Dort scheint die Art sogar relativ häufig zu sein, wie typische Kratzspuren an Bäumen mit dem charakteristischen Duft von Baumkängurus sowie Kotreste andeuten. Dennoch hatten Smith und Co erst am letzten Tag Glück, als sie bereits wieder absteigen wollten. An diesem Tag bemerkte der angeheuerte Jäger 30 Meter über dem Grund ein Baumkänguru, dass Smith schließlich fotografieren konnte. Das gesamte Verbreitungsgebiet der Art könnte allerdings nur wenige Dutzend Quadratkilometer groß sein, so dass sie weiterhin als gefährdet gelten muss. Die relativ großen Tiere dieser Familie sind in vielen Teilen Neuguineas begehrte Beute; außerdem existiert noch kein Schutzgebiet in den Wondiwoi-Bergen. Für den Beuteltierspezialisten Mark Eldridge vom Australian Museum in Sydney ist es daher oberste Priorität, dass eine weitere Expedition Kot- oder Fellproben der Tiere sammelt, um letzte Zweifel an Smith' Fund auszuräumen – und um auszuloten, wie die Bergregenwälder außer durch die Bambusdickichte geschützt werden können.

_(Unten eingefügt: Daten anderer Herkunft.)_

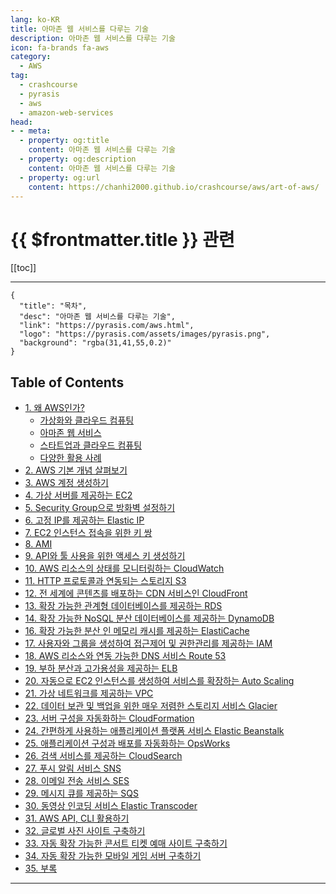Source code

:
 ```yaml
---
lang: ko-KR
title: 아마존 웹 서비스를 다루는 기술
description: 아마존 웹 서비스를 다루는 기술
icon: fa-brands fa-aws
category:
  - AWS
tag: 
  - crashcourse
  - pyrasis
  - aws 
  - amazon-web-services
head:
- - meta:
  - property: og:title
    content: 아마존 웹 서비스를 다루는 기술
  - property: og:description
    content: 아마존 웹 서비스를 다루는 기술
  - property: og:url
    content: https://chanhi2000.github.io/crashcourse/aws/art-of-aws/
---
```


# {{ $frontmatter.title }} 관련

[[toc]]

---

```component VPCard
{
  "title": "목차",
  "desc": "아마존 웹 서비스를 다루는 기술",
  "link": "https://pyrasis.com/aws.html",
  "logo": "https://pyrasis.com/assets/images/pyrasis.png",
  "background": "rgba(31,41,55,0.2)"
}
```

## Table of Contents

- [1. 왜 AWS인가?](01.md)
  - [가상화와 클라우드 컴퓨팅](01A.md)
  - [아마존 웹 서비스](01B.md)
  - [스타트업과 클라우드 컴퓨팅](01C.md)
  - [다양한 활용 사례](01D.md)
- [2. AWS 기본 개념 살펴보기](02.md)
- [3. AWS 계정 생성하기](03.md)
- [4. 가상 서버를 제공하는 EC2](04.md)
- [5. Security Group으로 방화벽 설정하기](05.md)
- [6. 고정 IP를 제공하는 Elastic IP](06.md)
- [7. EC2 인스턴스 접속을 위한 키 쌍](07.md)
- [8. AMI](08.md)
- [9. API와 툴 사용을 위한 액세스 키 생성하기](09.md)
- [10. AWS 리소스의 상태를 모니터링하는 CloudWatch](10.md)
- [11. HTTP 프로토콜과 연동되는 스토리지 S3](11.md)
- [12. 전 세계에 콘텐츠를 배포하는 CDN 서비스인 CloudFront](12.md)
- [13. 확장 가능한 관계형 데이터베이스를 제공하는 RDS](13.md)
- [14. 확장 가능한 NoSQL 분산 데이터베이스를 제공하는 DynamoDB](14.md)
- [16. 확장 가능한 분산 인 메모리 캐시를 제공하는 ElastiCache](15.md)
- [17. 사용자와 그룹을 생성하여 접근제어 및 권한관리를 제공하는 IAM](16.md)
- [18. AWS 리소스와 연동 가능한 DNS 서비스 Route 53](17.md)
- [19. 부하 분산과 고가용성을 제공하는 ELB](18.md)
- [20. 자동으로 EC2 인스턴스를 생성하여 서비스를 확장하는 Auto Scaling](19.md)
- [21. 가상 네트워크를 제공하는 VPC](20.md)
- [22. 데이터 보관 및 백업을 위한 매우 저렴한 스토리지 서비스 Glacier](21.md)
- [23. 서버 구성을 자동화하는 CloudFormation](22.md)
- [24. 간편하게 사용하는 애플리케이션 플랫폼 서비스 Elastic Beanstalk](23.md)
- [25. 애플리케이션 구성과 배포를 자동화하는 OpsWorks](24.md)
- [26. 검색 서비스를 제공하는 CloudSearch](25.md)
- [27. 푸시 알림 서비스 SNS](26.md)
- [28. 이메일 전송 서비스 SES](27.md)
- [29. 메시지 큐를 제공하는 SQS](28.md)
- [30. 동영상 인코딩 서비스 Elastic Transcoder](29.md)
- [31. AWS API, CLI 활용하기](30.md)
- [32. 글로벌 사진 사이트 구축하기](31.md)
- [33. 자동 확장 가능한 콘서트 티켓 예매 사이트 구축하기](32.md)
- [34. 자동 확장 가능한 모바일 게임 서버 구축하기](33.md)
- [35. 부록](a.md)

---

<TagLinks />
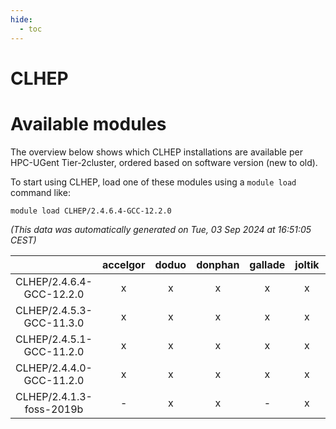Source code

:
 ```yaml
---
hide:
  - toc
---
```


CLHEP
=====

# Available modules


The overview below shows which CLHEP installations are available per HPC-UGent Tier-2cluster, ordered based on software version (new to old).

To start using CLHEP, load one of these modules using a `module load` command like:

```shell
module load CLHEP/2.4.6.4-GCC-12.2.0
```

*(This data was automatically generated on Tue, 03 Sep 2024 at 16:51:05 CEST)*  

| |accelgor|doduo|donphan|gallade|joltik|shinx|skitty|
| :---: | :---: | :---: | :---: | :---: | :---: | :---: | :---: |
|CLHEP/2.4.6.4-GCC-12.2.0|x|x|x|x|x|-|x|
|CLHEP/2.4.5.3-GCC-11.3.0|x|x|x|x|x|-|x|
|CLHEP/2.4.5.1-GCC-11.2.0|x|x|x|x|x|-|x|
|CLHEP/2.4.4.0-GCC-11.2.0|x|x|x|x|x|-|x|
|CLHEP/2.4.1.3-foss-2019b|-|x|x|-|x|-|x|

Baumkängurus leben in mehreren Arten auf Neuguinea und der Kap-York-Halbinsel Australiens. Sie haben starke Vorderbeine, mit denen sie sich an Baumstämmen emporziehen können. Dort bewegen sie sich springend und kletternd im Kronenraum fort. Über die Lebensweise der meisten Spezies ist bis heute wenig bekannt; viele Arten gelten als bedroht – während andere womöglich erst noch wissenschaftlich beschrieben werden müssen: Sie sind durch Fotofallen oder anhand von Fellproben bekannt, doch noch nicht lebend beobachtet worden.